> _Exercise brief_:
In the entries below, find the line with "## 📚 **Documentation**" and the line with "2. Hard refresh browser"; give again those lines and every line between them, exactly.

====

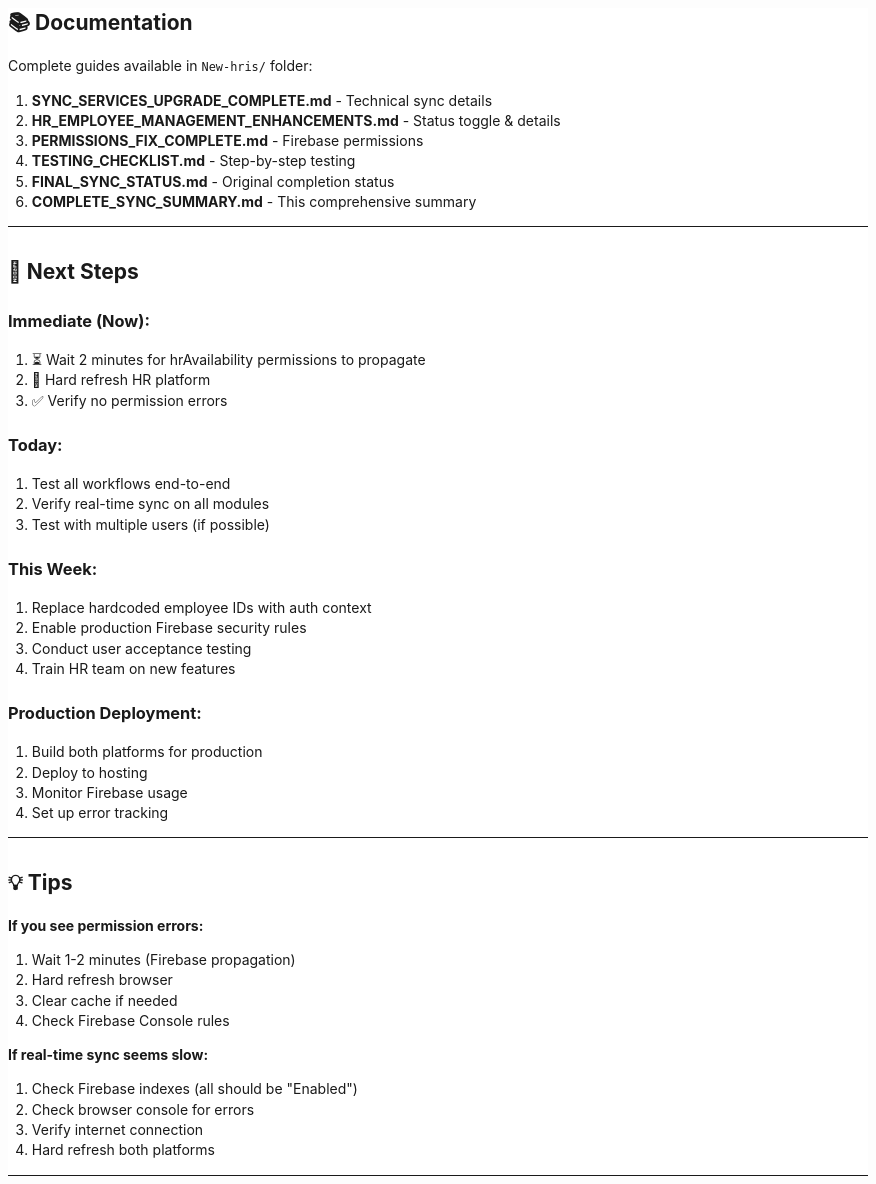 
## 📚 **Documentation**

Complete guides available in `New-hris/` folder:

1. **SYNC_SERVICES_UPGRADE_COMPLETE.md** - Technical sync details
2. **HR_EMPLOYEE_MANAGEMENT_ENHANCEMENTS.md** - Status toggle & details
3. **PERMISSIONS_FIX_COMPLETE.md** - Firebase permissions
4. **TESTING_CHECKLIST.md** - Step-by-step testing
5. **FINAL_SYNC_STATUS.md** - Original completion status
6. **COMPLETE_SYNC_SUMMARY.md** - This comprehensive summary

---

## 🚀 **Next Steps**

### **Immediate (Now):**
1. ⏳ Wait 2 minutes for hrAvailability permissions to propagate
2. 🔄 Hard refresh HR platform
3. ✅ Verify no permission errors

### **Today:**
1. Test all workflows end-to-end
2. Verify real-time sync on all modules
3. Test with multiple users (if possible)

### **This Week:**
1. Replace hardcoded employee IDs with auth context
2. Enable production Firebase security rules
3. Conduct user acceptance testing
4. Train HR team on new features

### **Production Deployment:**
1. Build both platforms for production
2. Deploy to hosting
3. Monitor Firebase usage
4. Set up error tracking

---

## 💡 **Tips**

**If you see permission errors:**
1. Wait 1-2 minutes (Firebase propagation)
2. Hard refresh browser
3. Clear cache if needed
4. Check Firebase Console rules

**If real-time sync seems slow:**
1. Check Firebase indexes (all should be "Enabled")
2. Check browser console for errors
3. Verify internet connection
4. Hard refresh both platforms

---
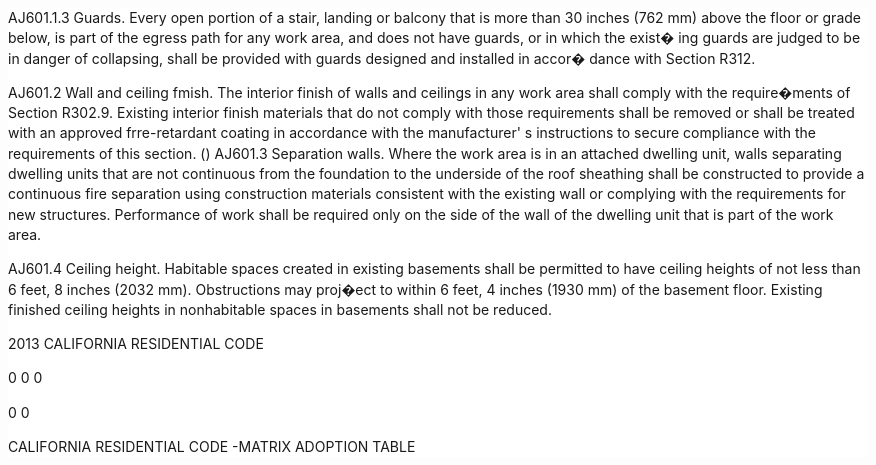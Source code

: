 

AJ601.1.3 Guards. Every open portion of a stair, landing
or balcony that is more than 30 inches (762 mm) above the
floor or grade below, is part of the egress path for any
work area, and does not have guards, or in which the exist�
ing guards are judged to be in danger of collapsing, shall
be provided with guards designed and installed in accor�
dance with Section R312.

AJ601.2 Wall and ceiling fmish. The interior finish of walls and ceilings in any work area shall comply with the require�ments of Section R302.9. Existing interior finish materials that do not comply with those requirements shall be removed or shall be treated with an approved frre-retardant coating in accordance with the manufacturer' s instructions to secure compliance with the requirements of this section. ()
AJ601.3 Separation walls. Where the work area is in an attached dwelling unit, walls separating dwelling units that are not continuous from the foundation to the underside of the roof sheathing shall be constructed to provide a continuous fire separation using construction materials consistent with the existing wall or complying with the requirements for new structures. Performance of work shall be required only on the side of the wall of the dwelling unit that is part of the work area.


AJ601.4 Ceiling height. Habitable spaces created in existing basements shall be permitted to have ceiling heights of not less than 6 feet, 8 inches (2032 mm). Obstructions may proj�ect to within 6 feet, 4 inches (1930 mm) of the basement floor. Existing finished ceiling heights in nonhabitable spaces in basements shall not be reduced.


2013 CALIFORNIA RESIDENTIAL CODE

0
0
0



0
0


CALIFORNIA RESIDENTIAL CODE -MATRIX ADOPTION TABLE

====

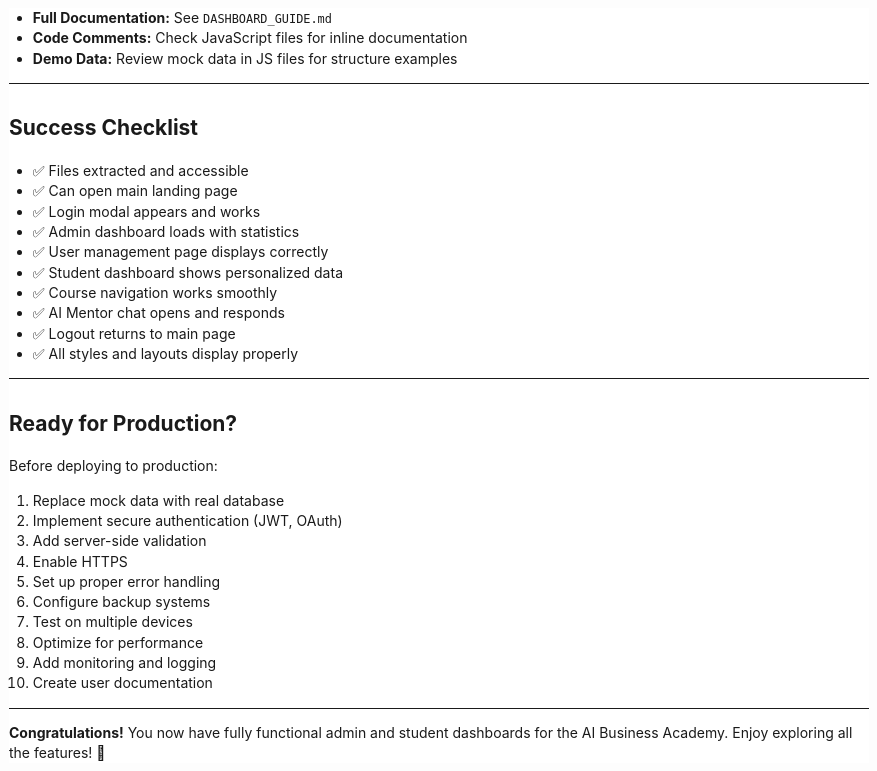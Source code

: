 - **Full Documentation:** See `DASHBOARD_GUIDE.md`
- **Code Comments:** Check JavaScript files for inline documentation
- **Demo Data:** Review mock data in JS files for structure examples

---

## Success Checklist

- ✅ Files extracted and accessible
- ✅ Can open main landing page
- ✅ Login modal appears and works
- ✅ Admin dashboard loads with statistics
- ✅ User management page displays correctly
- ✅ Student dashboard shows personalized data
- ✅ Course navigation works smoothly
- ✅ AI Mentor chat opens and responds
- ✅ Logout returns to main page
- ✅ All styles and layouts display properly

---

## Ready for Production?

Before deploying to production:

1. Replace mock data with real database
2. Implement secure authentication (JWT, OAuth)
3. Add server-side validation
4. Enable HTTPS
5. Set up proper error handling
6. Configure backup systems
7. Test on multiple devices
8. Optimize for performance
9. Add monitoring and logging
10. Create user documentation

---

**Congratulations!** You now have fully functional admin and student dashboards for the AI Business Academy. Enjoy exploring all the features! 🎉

====

> _Reply to the exercise_:
## 📚 **Documentation**

Complete guides available in `New-hris/` folder:

1. **SYNC_SERVICES_UPGRADE_COMPLETE.md** - Technical sync details
2. **HR_EMPLOYEE_MANAGEMENT_ENHANCEMENTS.md** - Status toggle & details
3. **PERMISSIONS_FIX_COMPLETE.md** - Firebase permissions
4. **TESTING_CHECKLIST.md** - Step-by-step testing
5. **FINAL_SYNC_STATUS.md** - Original completion status
6. **COMPLETE_SYNC_SUMMARY.md** - This comprehensive summary

---

## 🚀 **Next Steps**

### **Immediate (Now):**
1. ⏳ Wait 2 minutes for hrAvailability permissions to propagate
2. 🔄 Hard refresh HR platform
3. ✅ Verify no permission errors

### **Today:**
1. Test all workflows end-to-end
2. Verify real-time sync on all modules
3. Test with multiple users (if possible)

### **This Week:**
1. Replace hardcoded employee IDs with auth context
2. Enable production Firebase security rules
3. Conduct user acceptance testing
4. Train HR team on new features

### **Production Deployment:**
1. Build both platforms for production
2. Deploy to hosting
3. Monitor Firebase usage
4. Set up error tracking

---

## 💡 **Tips**

**If you see permission errors:**
1. Wait 1-2 minutes (Firebase propagation)
2. Hard refresh browser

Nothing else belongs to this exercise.